彼はモテる。それは今も変わらないようで、わたしと別れたあとも女性関係で苦労はしなかったらしい。

 探求心が強く、浅く広くがモットーの彼は、昔から色々なことに興味を持ち、あらゆることに手を出した。わたしと付き合っている間にも、登山や神社巡りや陶芸やサバイバルゲームや……。驚くほどのスピードで新たな趣味を見つけていった。

 悪く言えば飽きっぽいのだ。
 誰かと付き合っても、すぐに別れてしまうらしい。そんな彼がわたしと三年も付き合ったのはちょっとした奇跡なのかもしれない。

 そんな彼が最近付き合っていたのは、あの頃のわたしのようにおとなしくて従順で、思ったことをはっきり言わない地味な子。
 今まで一番長続きしたわたしのような子なら、楽に付き合えるかもしれないと思ったらしい。

 けれど状況が変わってしまった。
 彼女が妊娠してしまったのだ。
 それは、予定外の妊娠だった。

 妊娠を機に、今までおとなしくて従順で、思ったことをはっきり言わない地味な印象だった彼女は豹変し、ヒステリックに注文をし始めた。

 お腹が空いたと深夜に彼を買い物に行かせたかと思えば、深夜の食事が原因で太ったと責め、彼が不機嫌になると途端に泣き始める。疲れてうたた寝する彼を見てけたけた笑ったかと思えば、「私はお腹に人を入れて大変なのに良い身分ね」と言って怒り出す。突然会社に電話をかけてきて、何事かと思えば「ゼリーが食べたいから昼休みに買って来て」と注文したり。

 彼は途端に不安になった。
 この飽きっぽい性格で、ヒステリックな彼女の面倒を見て、子どもを育てることができるのだろうか、と。

 そして予定外の妊娠で情緒不安定な彼女のフォローに疲れて、アイスの注文メールも着信も完全無視し、女友だちと飲みに出かけたらしい。彼女は「私と赤ちゃんを見捨てて浮気するなんて」と鬼の形相でそれを咎め、酔いが冷めきらない彼はつい「望んでないならおろせばいい」と言ってしまったのだ。

 彼女は泣き出した。子どもみたいに、わんわんと。びーびーと。嗚咽まじりで、無様に泣いた。泣きながら彼を責めた。
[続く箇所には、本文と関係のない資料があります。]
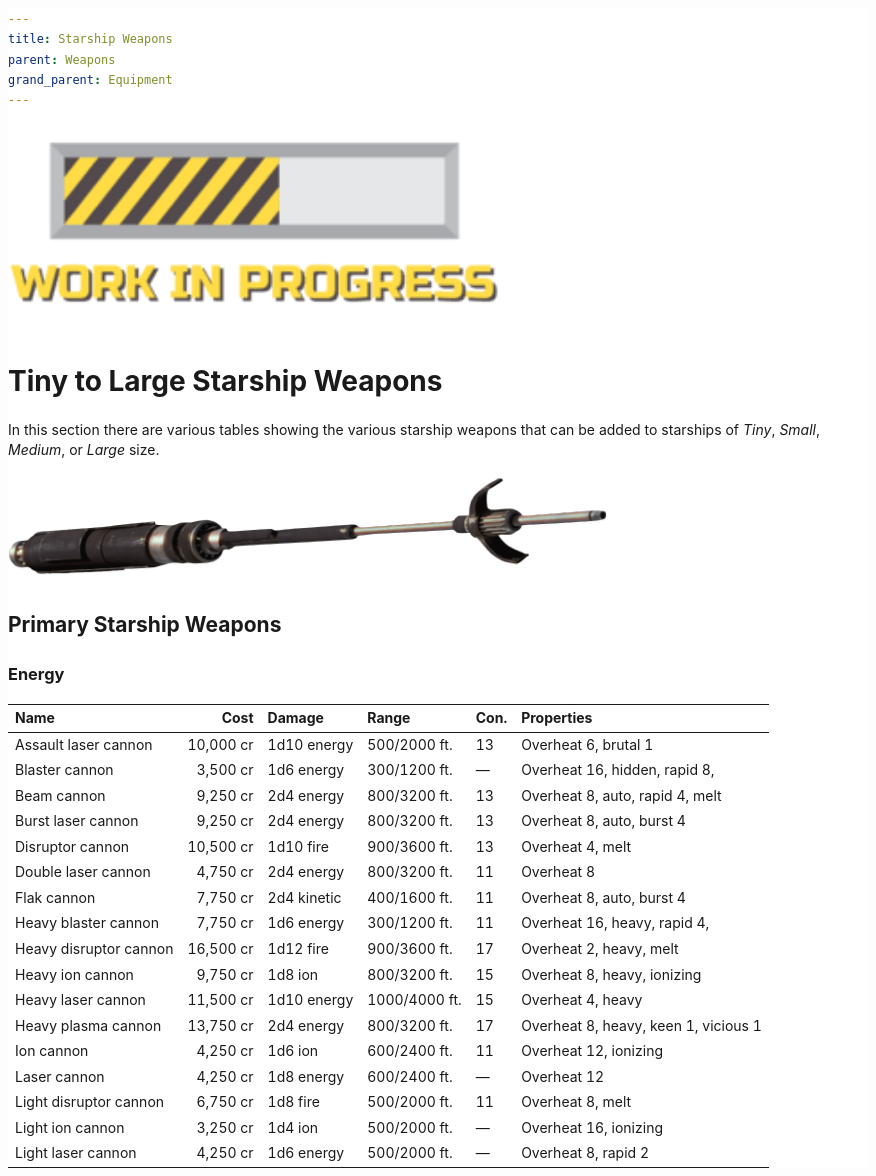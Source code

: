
 ```yaml
---
title: Starship Weapons
parent: Weapons
grand_parent: Equipment
---
```


<img src='../../../../Images/workinprogress.png' style='width:500px;'>

# Tiny to Large Starship Weapons
In this section there are various tables showing the various starship weapons that can be added to starships of *Tiny*, *Small*, *Medium*, or *Large* size. 

<img src='../../../../Images/shiplasercannon1.png' style='width:600px;'>

## Primary Starship Weapons

### Energy

|Name|Cost|Damage|Range|Con.|Properties|
|:---|---:|:---|:---|:-|:---|
|Assault laser cannon       |10,000 cr    |1d10 energy   |500/2000 ft.    |13 |Overheat 6, brutal 1 | 
|Blaster cannon             |3,500 cr     |1d6 energy    |300/1200 ft.    |—  |Overheat 16, hidden, rapid 8,  |
|Beam cannon                |9,250 cr     |2d4 energy    |800/3200 ft.    |13 |Overheat 8, auto, rapid 4, melt |
|Burst laser cannon         |9,250 cr     |2d4 energy    |800/3200 ft.    |13 |Overheat 8, auto, burst 4 |
|Disruptor cannon           |10,500 cr    |1d10 fire     |900/3600 ft.    |13 |Overheat 4, melt |
|Double laser cannon        |4,750 cr     |2d4 energy    |800/3200 ft.    |11 |Overheat 8 |
|Flak cannon        	    |7,750 cr     |2d4 kinetic   |400/1600 ft.    |11 |Overheat 8, auto, burst 4 |
|Heavy blaster cannon	    |7,750 cr     |1d6 energy    |300/1200 ft.    |11 |Overheat 16, heavy, rapid 4,  |
|Heavy disruptor cannon     |16,500 cr    |1d12 fire     |900/3600 ft.    |17 |Overheat 2, heavy, melt |
|Heavy ion cannon		    |9,750 cr     |1d8 ion 	     |800/3200 ft.    |15 |Overheat 8, heavy, ionizing  |
|Heavy laser cannon	        |11,500 cr    |1d10 energy   |1000/4000 ft.   |15 |Overheat 4, heavy |
|Heavy plasma cannon        |13,750 cr    |2d4 energy    |800/3200 ft.    |17 |Overheat 8, heavy, keen 1, vicious 1 |
|Ion cannon      		    |4,250 cr     |1d6 ion       |600/2400 ft.    |11 |Overheat 12, ionizing |
|Laser cannon               |4,250 cr     |1d8 energy    |600/2400 ft.    |—  |Overheat 12 |
|Light disruptor cannon     |6,750 cr     |1d8 fire      |500/2000 ft.    |11 |Overheat 8, melt |
|Light ion cannon  	        |3,250 cr     |1d4 ion       |500/2000 ft.    |—  |Overheat 16, ionizing |
|Light laser cannon         |4,250 cr     |1d6 energy    |500/2000 ft.    |—  |Overheat 8, rapid 2 |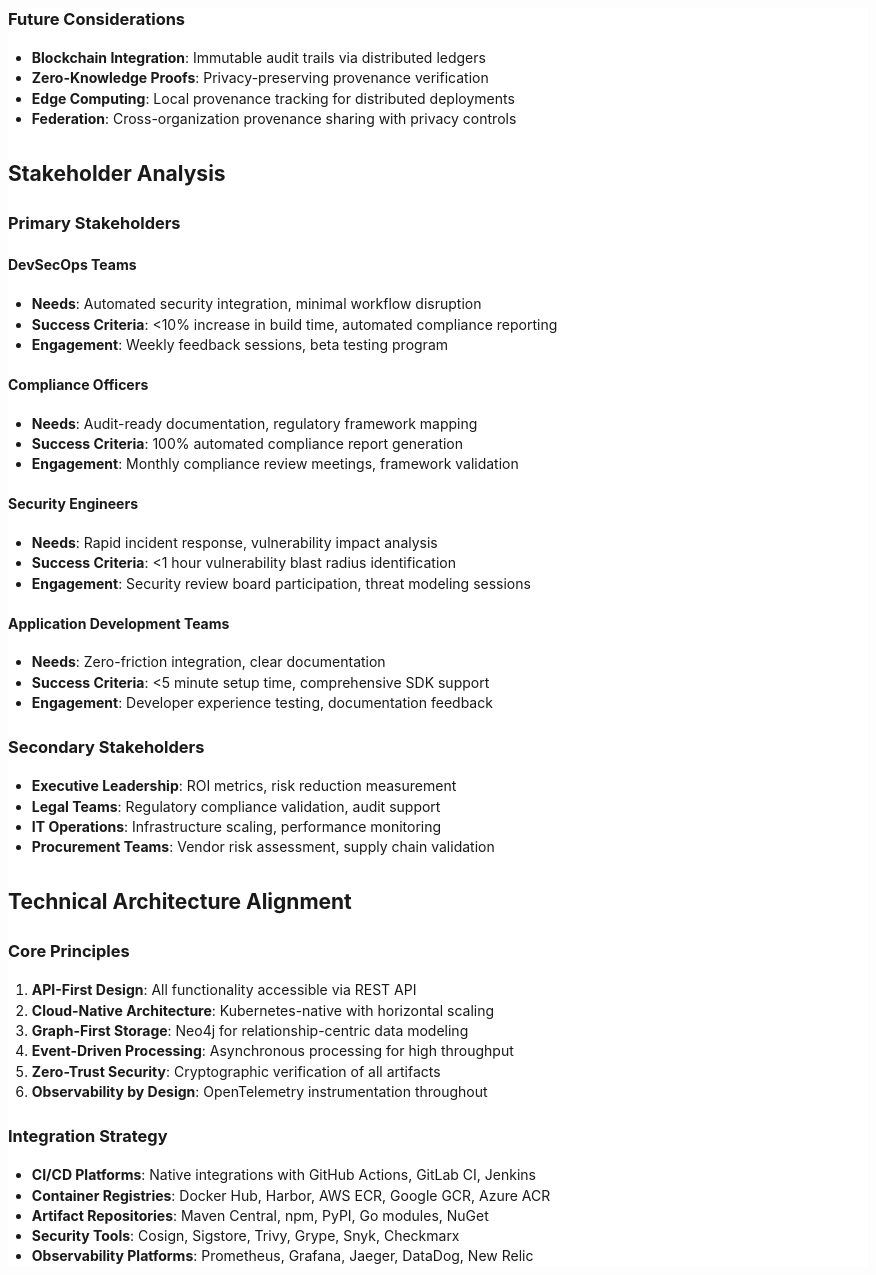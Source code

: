 ### Future Considerations
- **Blockchain Integration**: Immutable audit trails via distributed ledgers
- **Zero-Knowledge Proofs**: Privacy-preserving provenance verification
- **Edge Computing**: Local provenance tracking for distributed deployments
- **Federation**: Cross-organization provenance sharing with privacy controls

## Stakeholder Analysis

### Primary Stakeholders

#### DevSecOps Teams
- **Needs**: Automated security integration, minimal workflow disruption
- **Success Criteria**: <10% increase in build time, automated compliance reporting
- **Engagement**: Weekly feedback sessions, beta testing program

#### Compliance Officers
- **Needs**: Audit-ready documentation, regulatory framework mapping
- **Success Criteria**: 100% automated compliance report generation
- **Engagement**: Monthly compliance review meetings, framework validation

#### Security Engineers
- **Needs**: Rapid incident response, vulnerability impact analysis
- **Success Criteria**: <1 hour vulnerability blast radius identification
- **Engagement**: Security review board participation, threat modeling sessions

#### Application Development Teams
- **Needs**: Zero-friction integration, clear documentation
- **Success Criteria**: <5 minute setup time, comprehensive SDK support
- **Engagement**: Developer experience testing, documentation feedback

### Secondary Stakeholders
- **Executive Leadership**: ROI metrics, risk reduction measurement
- **Legal Teams**: Regulatory compliance validation, audit support
- **IT Operations**: Infrastructure scaling, performance monitoring
- **Procurement Teams**: Vendor risk assessment, supply chain validation

## Technical Architecture Alignment

### Core Principles
1. **API-First Design**: All functionality accessible via REST API
2. **Cloud-Native Architecture**: Kubernetes-native with horizontal scaling
3. **Graph-First Storage**: Neo4j for relationship-centric data modeling
4. **Event-Driven Processing**: Asynchronous processing for high throughput
5. **Zero-Trust Security**: Cryptographic verification of all artifacts
6. **Observability by Design**: OpenTelemetry instrumentation throughout

### Integration Strategy
- **CI/CD Platforms**: Native integrations with GitHub Actions, GitLab CI, Jenkins
- **Container Registries**: Docker Hub, Harbor, AWS ECR, Google GCR, Azure ACR
- **Artifact Repositories**: Maven Central, npm, PyPI, Go modules, NuGet
- **Security Tools**: Cosign, Sigstore, Trivy, Grype, Snyk, Checkmarx
- **Observability Platforms**: Prometheus, Grafana, Jaeger, DataDog, New Relic

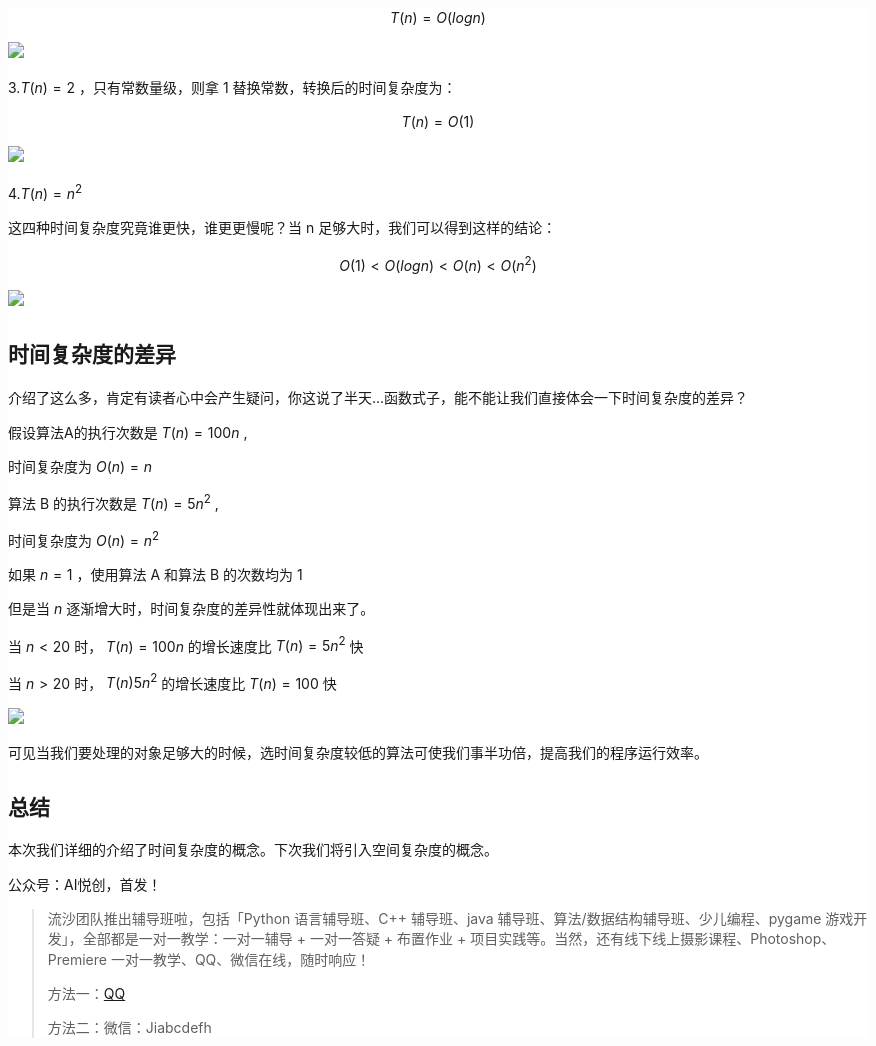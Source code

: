    $$T(n) = O(logn)$$

   ![](https://gitee.com/huangjiabaoaiyc/image/raw/master/20211028101635.png)

   

3.$T(n) = 2$ ，只有常数量级，则拿 1 替换常数，转换后的时间复杂度为：

   $$T(n) = O(1)$$

   ![](https://gitee.com/huangjiabaoaiyc/image/raw/master/20211028101657.png)



4.$T(n)=n^2$ 

这四种时间复杂度究竟谁更快，谁更更慢呢？当 n 足够大时，我们可以得到这样的结论：

$$O(1)<O(logn)<O(n)<O(n^2)$$

![](https://gitee.com/huangjiabaoaiyc/image/raw/master/20211028101715.png)

## 时间复杂度的差异

介绍了这么多，肯定有读者心中会产生疑问，你这说了半天...函数式子，能不能让我们直接体会一下时间复杂度的差异？

假设算法A的执行次数是 $T(n) =100n$  , 

时间复杂度为 $O(n)=n$ 

算法 B 的执行次数是 $T(n) = 5n^2$  , 

时间复杂度为 $O(n) = n^2$ 

如果  $n=1$ ，使用算法 A 和算法 B 的次数均为 1 

但是当 $n$ 逐渐增大时，时间复杂度的差异性就体现出来了。

当 $n<20$ 时， $T(n)=100n$ 的增长速度比 $T(n)=5n^2$ 快

当 $n>20$ 时， $T(n)5n^2$ 的增长速度比 $T(n) = 100$  快

![](https://gitee.com/huangjiabaoaiyc/image/raw/master/20211028101728.png)



可见当我们要处理的对象足够大的时候，选时间复杂度较低的算法可使我们事半功倍，提高我们的程序运行效率。



## 总结

本次我们详细的介绍了时间复杂度的概念。下次我们将引入空间复杂度的概念。

公众号：AI悦创，首发！

> 流沙团队推出辅导班啦，包括「Python 语言辅导班、C++ 辅导班、java 辅导班、算法/数据结构辅导班、少儿编程、pygame 游戏开发」，全部都是一对一教学：一对一辅导 + 一对一答疑 + 布置作业 + 项目实践等。当然，还有线下线上摄影课程、Photoshop、Premiere 一对一教学、QQ、微信在线，随时响应！
>
> 方法一：[QQ](http://wpa.qq.com/msgrd?v=3&uin=1432803776&site=qq&menu=yes)
>
> 方法二：微信：Jiabcdefh

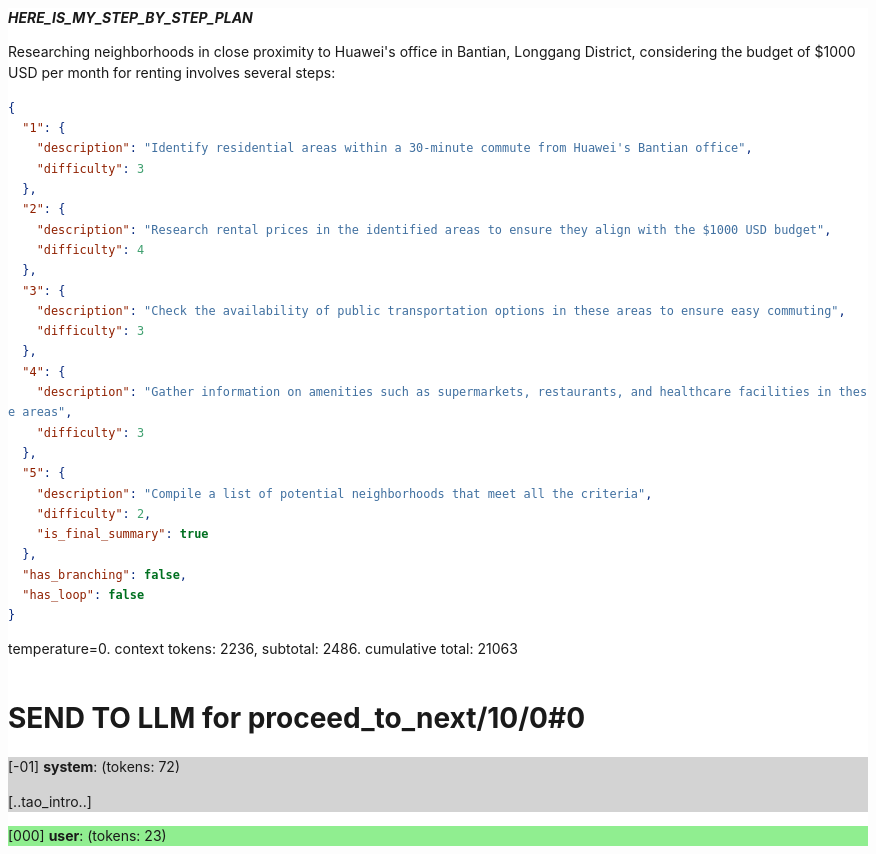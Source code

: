 ***HERE_IS_MY_STEP_BY_STEP_PLAN***


Researching neighborhoods in close proximity to Huawei's office in Bantian, Longgang District, considering the budget of $1000 USD per month for renting involves several steps:

```json
{
  "1": {
    "description": "Identify residential areas within a 30-minute commute from Huawei's Bantian office",
    "difficulty": 3
  },
  "2": {
    "description": "Research rental prices in the identified areas to ensure they align with the $1000 USD budget",
    "difficulty": 4
  },
  "3": {
    "description": "Check the availability of public transportation options in these areas to ensure easy commuting",
    "difficulty": 3
  },
  "4": {
    "description": "Gather information on amenities such as supermarkets, restaurants, and healthcare facilities in these areas",
    "difficulty": 3
  },
  "5": {
    "description": "Compile a list of potential neighborhoods that meet all the criteria",
    "difficulty": 2,
    "is_final_summary": true
  },
  "has_branching": false,
  "has_loop": false
}
```

temperature=0. context tokens: 2236, subtotal: 2486. cumulative total: 21063


</div></div>



# SEND TO LLM for proceed_to_next/10/0#0
<div class="section_header " style="background-color:lightgrey">
<div class="header">[-01] <b>system</b>: (tokens: 72) </div>
<div class="content">

[..tao_intro..]


</div></div>

<div class="section_header " style="background-color:lightgreen">
<div class="header">[000] <b>user</b>: (tokens: 23) </div>
<div class="content">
 その様子を見ていたら、思い出してしまったらしい。三年前、浮気について怒りもせず、泣きもせずに別れた、わたしのことを。

 思い出したら顔が見たくなって、共通の友人に店の場所を聞き、訪ねて来たのだ。

 一番長続きした元恋人をからかって、この最低な気分を紛らしたかったのだ。

 その思惑は大外れ。わたしは彼の期待に応えず、見も話しもしない。

 そして気付いた。元恋人は別れてからの二年で、変わってしまった、と。